Task objective ::
Only some lines are wanted. Transcribe, exactly, the lines below from the line with "update alpha beta" up to and including the line with "Complete the step".
[[ Material to process, beginning ]]
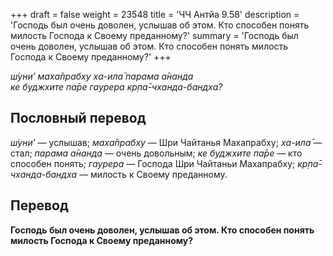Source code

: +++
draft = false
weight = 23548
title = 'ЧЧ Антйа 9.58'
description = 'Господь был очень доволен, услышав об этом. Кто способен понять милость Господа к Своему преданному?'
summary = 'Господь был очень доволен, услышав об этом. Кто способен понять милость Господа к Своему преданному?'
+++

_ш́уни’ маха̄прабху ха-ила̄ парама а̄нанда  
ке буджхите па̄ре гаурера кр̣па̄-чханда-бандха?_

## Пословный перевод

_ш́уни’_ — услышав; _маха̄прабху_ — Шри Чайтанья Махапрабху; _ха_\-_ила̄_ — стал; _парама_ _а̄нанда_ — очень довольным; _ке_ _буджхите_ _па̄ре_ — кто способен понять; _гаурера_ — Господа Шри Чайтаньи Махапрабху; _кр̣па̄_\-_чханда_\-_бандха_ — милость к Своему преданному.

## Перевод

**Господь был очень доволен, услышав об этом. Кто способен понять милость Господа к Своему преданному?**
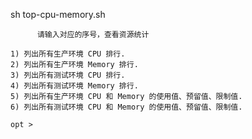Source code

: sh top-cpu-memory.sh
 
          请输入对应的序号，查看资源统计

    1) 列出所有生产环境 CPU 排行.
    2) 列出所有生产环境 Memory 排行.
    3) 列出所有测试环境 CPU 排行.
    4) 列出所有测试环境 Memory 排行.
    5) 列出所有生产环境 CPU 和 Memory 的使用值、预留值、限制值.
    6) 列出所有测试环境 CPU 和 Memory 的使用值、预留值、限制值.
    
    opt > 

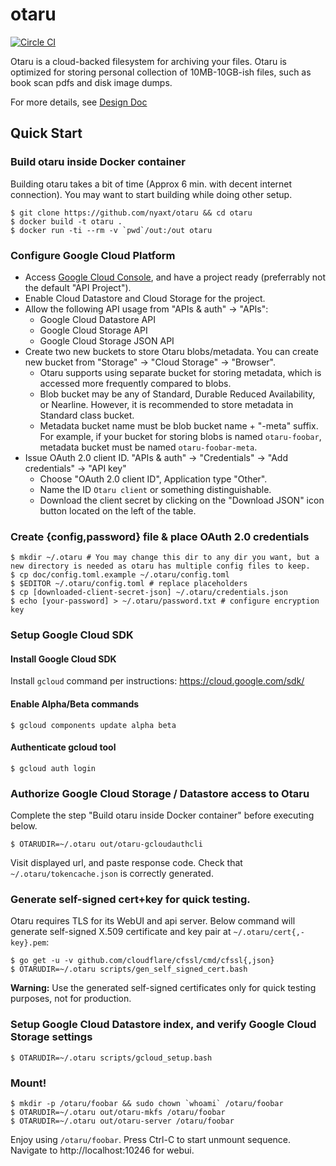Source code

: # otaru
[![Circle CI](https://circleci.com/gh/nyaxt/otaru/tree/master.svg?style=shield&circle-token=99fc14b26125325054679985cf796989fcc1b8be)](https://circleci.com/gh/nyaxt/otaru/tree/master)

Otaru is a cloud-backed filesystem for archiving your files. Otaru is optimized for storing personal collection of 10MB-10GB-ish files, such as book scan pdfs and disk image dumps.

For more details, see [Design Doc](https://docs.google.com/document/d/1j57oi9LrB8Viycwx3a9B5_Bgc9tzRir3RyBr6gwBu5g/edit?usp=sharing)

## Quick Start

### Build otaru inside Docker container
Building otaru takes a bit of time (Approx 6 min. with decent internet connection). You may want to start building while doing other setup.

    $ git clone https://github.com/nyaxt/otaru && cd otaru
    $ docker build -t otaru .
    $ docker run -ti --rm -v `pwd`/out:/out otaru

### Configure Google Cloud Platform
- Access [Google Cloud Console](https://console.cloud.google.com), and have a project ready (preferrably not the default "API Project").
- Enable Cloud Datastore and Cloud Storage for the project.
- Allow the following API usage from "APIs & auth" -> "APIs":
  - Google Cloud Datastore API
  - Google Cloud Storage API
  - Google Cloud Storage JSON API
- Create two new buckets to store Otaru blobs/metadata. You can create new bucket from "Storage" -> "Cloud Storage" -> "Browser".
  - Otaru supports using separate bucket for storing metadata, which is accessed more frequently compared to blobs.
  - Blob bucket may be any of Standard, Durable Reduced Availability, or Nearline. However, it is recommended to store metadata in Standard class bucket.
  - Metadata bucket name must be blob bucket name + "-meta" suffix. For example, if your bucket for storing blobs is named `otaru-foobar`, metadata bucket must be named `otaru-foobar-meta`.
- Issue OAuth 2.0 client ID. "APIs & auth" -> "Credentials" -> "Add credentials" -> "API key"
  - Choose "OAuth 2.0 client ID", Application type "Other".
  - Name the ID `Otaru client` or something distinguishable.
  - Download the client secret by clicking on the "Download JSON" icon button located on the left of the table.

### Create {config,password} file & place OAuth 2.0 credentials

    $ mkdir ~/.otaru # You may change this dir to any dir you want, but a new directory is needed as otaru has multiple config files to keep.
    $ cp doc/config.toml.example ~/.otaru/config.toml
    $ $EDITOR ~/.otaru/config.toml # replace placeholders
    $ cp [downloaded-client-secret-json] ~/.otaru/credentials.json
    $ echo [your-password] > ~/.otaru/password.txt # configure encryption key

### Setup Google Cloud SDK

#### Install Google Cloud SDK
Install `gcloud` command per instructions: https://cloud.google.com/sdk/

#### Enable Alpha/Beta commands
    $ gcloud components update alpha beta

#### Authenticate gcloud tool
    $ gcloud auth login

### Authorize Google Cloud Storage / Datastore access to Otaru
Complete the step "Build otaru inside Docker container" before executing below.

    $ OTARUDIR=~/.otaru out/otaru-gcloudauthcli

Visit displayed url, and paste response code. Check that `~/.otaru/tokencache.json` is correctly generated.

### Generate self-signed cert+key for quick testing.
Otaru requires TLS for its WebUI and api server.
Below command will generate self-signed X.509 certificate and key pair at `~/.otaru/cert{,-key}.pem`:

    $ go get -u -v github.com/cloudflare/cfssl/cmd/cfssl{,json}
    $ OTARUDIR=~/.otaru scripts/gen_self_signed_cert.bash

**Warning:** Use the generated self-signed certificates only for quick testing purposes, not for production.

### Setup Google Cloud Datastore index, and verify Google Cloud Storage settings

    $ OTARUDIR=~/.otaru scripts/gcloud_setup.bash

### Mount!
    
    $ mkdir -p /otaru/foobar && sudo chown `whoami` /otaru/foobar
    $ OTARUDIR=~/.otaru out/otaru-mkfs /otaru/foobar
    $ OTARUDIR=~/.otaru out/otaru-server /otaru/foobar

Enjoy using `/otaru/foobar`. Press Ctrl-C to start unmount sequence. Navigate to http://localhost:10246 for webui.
[[ Material to process, end ]]
[[ Material to process, beginning ]]
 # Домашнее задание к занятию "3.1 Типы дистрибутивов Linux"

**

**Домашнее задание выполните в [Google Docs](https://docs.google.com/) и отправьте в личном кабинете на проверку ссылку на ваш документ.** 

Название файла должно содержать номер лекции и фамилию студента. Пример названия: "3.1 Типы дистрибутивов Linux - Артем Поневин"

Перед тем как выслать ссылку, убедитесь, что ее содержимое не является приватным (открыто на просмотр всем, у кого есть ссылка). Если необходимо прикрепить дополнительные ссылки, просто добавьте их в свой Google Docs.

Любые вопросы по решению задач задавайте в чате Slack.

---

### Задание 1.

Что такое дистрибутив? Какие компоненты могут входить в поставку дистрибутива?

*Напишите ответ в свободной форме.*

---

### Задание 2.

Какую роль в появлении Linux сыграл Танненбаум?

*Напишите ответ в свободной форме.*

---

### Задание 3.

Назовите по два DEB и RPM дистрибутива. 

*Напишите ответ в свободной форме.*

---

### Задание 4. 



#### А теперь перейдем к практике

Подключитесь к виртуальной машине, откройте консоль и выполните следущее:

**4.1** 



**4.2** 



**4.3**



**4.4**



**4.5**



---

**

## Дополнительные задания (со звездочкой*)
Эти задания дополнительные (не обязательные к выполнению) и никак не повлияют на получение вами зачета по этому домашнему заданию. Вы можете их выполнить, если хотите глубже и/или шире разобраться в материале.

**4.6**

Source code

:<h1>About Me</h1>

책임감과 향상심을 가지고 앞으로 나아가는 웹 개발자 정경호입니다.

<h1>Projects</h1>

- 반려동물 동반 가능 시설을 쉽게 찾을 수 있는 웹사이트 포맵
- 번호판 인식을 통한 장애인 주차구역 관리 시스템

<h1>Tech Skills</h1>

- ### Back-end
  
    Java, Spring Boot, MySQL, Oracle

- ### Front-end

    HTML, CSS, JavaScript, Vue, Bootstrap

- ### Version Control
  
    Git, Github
[[ Material to process, end ]]
Output below ::
    $ gcloud components update alpha beta

#### Authenticate gcloud tool
    $ gcloud auth login

### Authorize Google Cloud Storage / Datastore access to Otaru
Complete the step "Build otaru inside Docker container" before executing below.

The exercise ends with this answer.